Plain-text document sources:

=-=-=-=-=

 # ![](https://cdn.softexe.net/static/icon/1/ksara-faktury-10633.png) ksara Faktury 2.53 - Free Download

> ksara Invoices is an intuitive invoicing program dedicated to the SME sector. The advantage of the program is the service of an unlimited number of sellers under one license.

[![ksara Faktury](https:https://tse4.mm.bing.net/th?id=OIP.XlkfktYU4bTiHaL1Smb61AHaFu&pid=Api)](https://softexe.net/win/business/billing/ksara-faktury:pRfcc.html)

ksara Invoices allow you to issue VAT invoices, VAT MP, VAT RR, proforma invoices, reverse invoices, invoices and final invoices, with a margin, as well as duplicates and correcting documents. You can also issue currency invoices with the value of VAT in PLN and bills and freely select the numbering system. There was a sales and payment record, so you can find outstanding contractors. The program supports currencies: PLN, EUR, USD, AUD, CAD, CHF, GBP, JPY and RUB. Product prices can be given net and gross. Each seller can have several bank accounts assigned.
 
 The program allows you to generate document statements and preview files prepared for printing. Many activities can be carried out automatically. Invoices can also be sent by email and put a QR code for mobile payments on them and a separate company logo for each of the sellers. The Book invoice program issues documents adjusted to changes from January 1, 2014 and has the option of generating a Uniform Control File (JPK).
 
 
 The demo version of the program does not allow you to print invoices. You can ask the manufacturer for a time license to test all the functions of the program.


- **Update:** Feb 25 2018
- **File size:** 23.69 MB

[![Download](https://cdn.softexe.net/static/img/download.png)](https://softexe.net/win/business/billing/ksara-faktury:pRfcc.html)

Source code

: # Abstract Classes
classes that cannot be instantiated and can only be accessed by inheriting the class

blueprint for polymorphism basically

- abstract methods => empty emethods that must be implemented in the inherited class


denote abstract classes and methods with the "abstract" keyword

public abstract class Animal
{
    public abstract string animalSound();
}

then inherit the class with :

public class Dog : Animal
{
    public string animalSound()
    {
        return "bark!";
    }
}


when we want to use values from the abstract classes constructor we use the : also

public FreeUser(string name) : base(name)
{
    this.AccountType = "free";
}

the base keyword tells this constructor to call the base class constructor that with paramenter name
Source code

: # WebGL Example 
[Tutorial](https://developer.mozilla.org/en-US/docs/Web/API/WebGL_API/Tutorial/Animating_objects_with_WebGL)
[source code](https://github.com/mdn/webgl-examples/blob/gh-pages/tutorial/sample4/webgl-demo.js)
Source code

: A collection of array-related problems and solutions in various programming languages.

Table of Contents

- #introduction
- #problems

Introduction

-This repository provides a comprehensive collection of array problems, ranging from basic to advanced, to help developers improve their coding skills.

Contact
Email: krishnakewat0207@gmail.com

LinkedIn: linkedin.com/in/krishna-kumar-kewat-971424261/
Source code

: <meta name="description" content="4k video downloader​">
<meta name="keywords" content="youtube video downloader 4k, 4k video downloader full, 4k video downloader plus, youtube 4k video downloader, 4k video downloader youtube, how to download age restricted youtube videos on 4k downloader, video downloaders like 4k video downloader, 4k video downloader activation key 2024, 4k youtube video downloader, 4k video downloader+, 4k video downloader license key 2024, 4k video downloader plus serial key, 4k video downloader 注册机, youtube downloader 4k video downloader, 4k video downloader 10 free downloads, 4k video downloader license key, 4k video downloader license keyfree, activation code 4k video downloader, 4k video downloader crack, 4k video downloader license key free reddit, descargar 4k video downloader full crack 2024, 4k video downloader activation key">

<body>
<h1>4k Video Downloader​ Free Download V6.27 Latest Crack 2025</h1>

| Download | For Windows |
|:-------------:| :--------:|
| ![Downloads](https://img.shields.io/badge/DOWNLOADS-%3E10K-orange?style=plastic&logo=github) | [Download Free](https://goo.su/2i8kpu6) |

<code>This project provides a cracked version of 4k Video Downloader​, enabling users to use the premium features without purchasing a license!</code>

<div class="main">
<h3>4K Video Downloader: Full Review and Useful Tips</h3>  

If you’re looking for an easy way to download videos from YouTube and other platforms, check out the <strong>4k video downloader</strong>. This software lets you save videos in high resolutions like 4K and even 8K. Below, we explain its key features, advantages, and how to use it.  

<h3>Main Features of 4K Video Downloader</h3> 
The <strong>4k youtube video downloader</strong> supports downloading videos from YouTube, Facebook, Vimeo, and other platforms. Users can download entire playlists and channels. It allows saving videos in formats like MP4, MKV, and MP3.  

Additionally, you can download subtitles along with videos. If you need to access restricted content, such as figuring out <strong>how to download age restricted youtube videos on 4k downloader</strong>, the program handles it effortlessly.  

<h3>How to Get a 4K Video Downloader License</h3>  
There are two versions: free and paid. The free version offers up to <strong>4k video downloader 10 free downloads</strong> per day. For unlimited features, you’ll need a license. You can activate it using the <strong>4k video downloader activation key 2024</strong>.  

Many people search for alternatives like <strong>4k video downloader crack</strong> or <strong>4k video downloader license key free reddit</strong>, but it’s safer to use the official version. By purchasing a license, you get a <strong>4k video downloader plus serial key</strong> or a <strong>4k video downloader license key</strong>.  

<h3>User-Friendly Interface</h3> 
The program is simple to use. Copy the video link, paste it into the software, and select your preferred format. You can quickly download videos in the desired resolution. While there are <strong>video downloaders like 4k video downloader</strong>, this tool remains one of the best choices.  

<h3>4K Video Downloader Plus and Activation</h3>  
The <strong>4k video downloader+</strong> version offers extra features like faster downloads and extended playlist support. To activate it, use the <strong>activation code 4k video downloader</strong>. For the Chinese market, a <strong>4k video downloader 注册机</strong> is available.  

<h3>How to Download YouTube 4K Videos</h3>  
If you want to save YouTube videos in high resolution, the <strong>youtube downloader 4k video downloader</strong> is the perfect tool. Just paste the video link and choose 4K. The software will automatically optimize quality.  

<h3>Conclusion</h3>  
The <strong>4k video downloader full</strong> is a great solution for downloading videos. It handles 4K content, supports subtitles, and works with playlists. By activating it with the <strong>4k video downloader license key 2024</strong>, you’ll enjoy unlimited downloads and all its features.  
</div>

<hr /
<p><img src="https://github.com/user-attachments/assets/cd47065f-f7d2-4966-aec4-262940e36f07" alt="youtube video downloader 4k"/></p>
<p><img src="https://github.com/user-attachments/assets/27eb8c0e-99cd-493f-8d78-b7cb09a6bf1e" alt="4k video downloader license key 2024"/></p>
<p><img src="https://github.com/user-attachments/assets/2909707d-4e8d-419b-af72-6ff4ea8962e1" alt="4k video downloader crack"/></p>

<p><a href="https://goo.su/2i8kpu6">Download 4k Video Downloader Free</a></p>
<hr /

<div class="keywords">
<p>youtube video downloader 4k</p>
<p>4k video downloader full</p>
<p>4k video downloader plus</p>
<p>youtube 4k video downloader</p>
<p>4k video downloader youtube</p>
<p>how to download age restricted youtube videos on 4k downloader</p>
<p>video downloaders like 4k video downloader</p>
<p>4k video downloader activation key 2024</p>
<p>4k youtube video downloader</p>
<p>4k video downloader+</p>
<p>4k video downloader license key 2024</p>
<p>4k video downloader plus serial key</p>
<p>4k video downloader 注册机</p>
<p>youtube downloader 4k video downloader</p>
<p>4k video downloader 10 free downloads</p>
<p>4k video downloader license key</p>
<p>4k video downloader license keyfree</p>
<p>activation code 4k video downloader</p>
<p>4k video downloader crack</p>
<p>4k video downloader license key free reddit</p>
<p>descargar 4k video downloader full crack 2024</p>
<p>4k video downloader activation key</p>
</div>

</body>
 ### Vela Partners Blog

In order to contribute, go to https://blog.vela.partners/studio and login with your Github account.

=-=-=-=-=

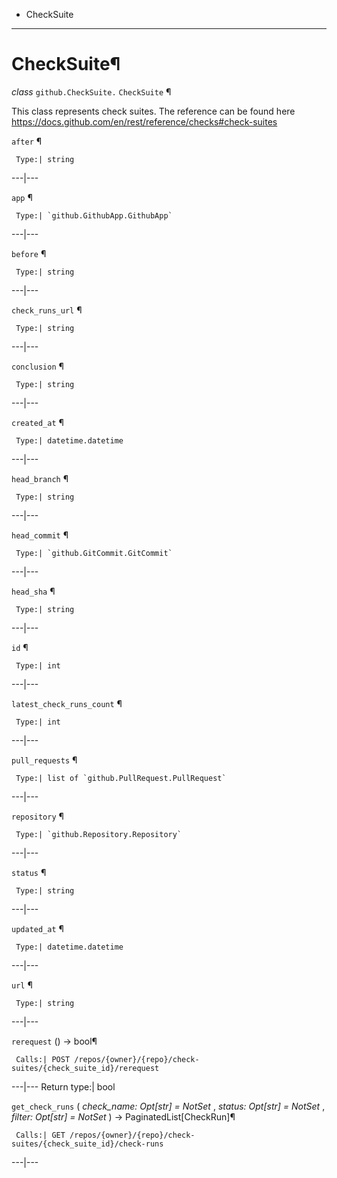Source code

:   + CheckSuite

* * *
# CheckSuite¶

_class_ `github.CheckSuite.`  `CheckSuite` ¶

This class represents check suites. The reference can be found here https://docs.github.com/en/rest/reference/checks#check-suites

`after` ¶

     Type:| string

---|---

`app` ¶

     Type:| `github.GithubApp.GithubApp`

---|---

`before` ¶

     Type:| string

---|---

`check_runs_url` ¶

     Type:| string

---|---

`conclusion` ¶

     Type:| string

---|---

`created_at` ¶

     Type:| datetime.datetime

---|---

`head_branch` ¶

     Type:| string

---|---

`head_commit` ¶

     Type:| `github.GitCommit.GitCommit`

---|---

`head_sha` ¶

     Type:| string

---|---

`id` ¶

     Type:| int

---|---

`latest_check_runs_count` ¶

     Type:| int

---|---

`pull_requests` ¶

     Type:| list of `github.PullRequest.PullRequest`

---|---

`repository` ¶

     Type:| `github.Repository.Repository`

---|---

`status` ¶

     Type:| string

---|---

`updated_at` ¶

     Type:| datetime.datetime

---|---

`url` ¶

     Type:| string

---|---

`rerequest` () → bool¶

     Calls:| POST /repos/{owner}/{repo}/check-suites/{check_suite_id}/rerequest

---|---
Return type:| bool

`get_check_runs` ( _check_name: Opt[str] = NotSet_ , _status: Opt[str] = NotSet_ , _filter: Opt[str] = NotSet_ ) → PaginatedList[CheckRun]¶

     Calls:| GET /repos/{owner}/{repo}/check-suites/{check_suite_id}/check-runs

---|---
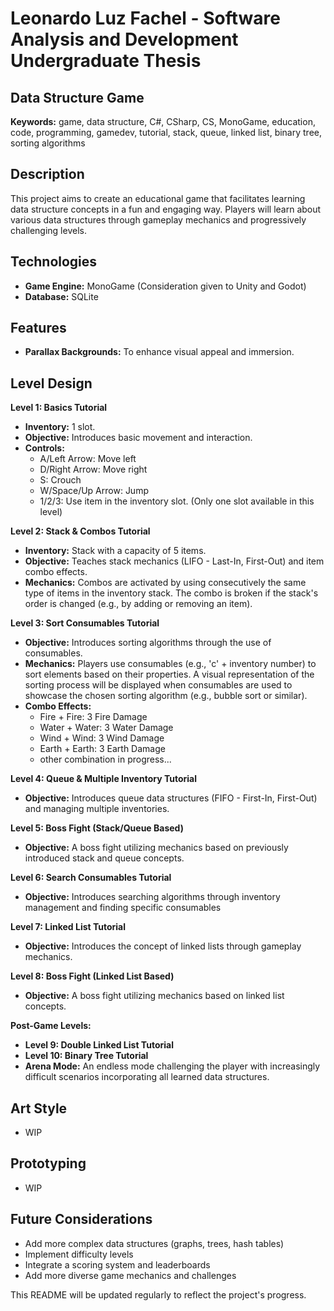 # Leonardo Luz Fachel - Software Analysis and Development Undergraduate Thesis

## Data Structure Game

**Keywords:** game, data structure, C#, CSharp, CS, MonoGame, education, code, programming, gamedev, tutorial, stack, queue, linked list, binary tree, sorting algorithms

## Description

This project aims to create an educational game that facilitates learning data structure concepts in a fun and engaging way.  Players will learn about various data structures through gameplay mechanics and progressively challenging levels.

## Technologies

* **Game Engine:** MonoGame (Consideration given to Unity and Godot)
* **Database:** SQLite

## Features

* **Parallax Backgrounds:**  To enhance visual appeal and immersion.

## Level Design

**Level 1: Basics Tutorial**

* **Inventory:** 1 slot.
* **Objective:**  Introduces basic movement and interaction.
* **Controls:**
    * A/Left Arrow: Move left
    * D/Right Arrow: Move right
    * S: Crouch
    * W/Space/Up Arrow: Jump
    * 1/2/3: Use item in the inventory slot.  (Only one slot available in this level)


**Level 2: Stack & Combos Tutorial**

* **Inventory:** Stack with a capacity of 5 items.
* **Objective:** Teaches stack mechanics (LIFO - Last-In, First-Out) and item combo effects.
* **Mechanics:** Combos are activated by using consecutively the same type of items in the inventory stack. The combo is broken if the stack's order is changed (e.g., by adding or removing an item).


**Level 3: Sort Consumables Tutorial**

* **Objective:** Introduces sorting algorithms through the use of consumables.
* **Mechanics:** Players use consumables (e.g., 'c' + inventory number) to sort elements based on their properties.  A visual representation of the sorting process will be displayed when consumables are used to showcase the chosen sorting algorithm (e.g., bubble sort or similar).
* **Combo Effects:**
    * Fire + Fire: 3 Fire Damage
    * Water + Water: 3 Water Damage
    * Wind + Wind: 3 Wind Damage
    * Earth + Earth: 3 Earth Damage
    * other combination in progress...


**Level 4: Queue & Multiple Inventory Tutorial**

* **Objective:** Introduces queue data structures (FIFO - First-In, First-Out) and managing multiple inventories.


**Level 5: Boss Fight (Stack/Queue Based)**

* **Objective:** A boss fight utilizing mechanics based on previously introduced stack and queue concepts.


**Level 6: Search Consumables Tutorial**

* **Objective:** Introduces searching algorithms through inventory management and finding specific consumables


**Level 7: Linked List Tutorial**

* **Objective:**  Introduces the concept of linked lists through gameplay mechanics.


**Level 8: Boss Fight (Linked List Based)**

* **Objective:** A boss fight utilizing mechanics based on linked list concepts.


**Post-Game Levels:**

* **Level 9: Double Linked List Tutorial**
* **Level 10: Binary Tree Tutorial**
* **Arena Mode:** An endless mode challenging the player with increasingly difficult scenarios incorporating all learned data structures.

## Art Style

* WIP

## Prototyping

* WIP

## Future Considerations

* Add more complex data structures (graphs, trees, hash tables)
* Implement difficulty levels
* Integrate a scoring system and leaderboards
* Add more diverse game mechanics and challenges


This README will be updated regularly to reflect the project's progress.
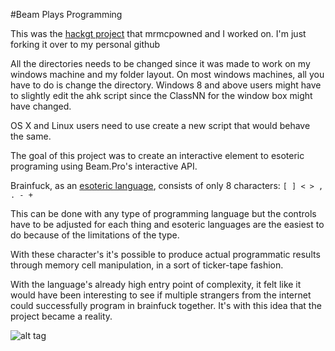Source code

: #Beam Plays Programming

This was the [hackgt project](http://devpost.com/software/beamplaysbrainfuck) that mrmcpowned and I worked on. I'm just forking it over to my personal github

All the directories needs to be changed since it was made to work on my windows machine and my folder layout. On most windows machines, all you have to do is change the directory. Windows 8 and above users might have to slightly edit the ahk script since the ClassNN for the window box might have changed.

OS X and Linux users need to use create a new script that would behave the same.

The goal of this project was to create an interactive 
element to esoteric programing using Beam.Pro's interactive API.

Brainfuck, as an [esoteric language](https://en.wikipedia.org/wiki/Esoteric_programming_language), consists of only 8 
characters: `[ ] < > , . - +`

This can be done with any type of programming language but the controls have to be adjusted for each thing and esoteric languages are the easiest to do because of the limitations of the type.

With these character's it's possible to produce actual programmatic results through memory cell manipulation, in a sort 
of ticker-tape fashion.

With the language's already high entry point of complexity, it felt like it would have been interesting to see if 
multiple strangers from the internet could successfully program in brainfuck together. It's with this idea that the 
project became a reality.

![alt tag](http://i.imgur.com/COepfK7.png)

=-=-=-=-=

Aim of the task -
Would you please repeat exactly the lines above, starting at the line with "- Free Download" and stopping at the line with "under one license.", both included?

Expected answer -
 # ![](https://cdn.softexe.net/static/icon/1/ksara-faktury-10633.png) ksara Faktury 2.53 - Free Download

> ksara Invoices is an intuitive invoicing program dedicated to the SME sector. The advantage of the program is the service of an unlimited number of sellers under one license.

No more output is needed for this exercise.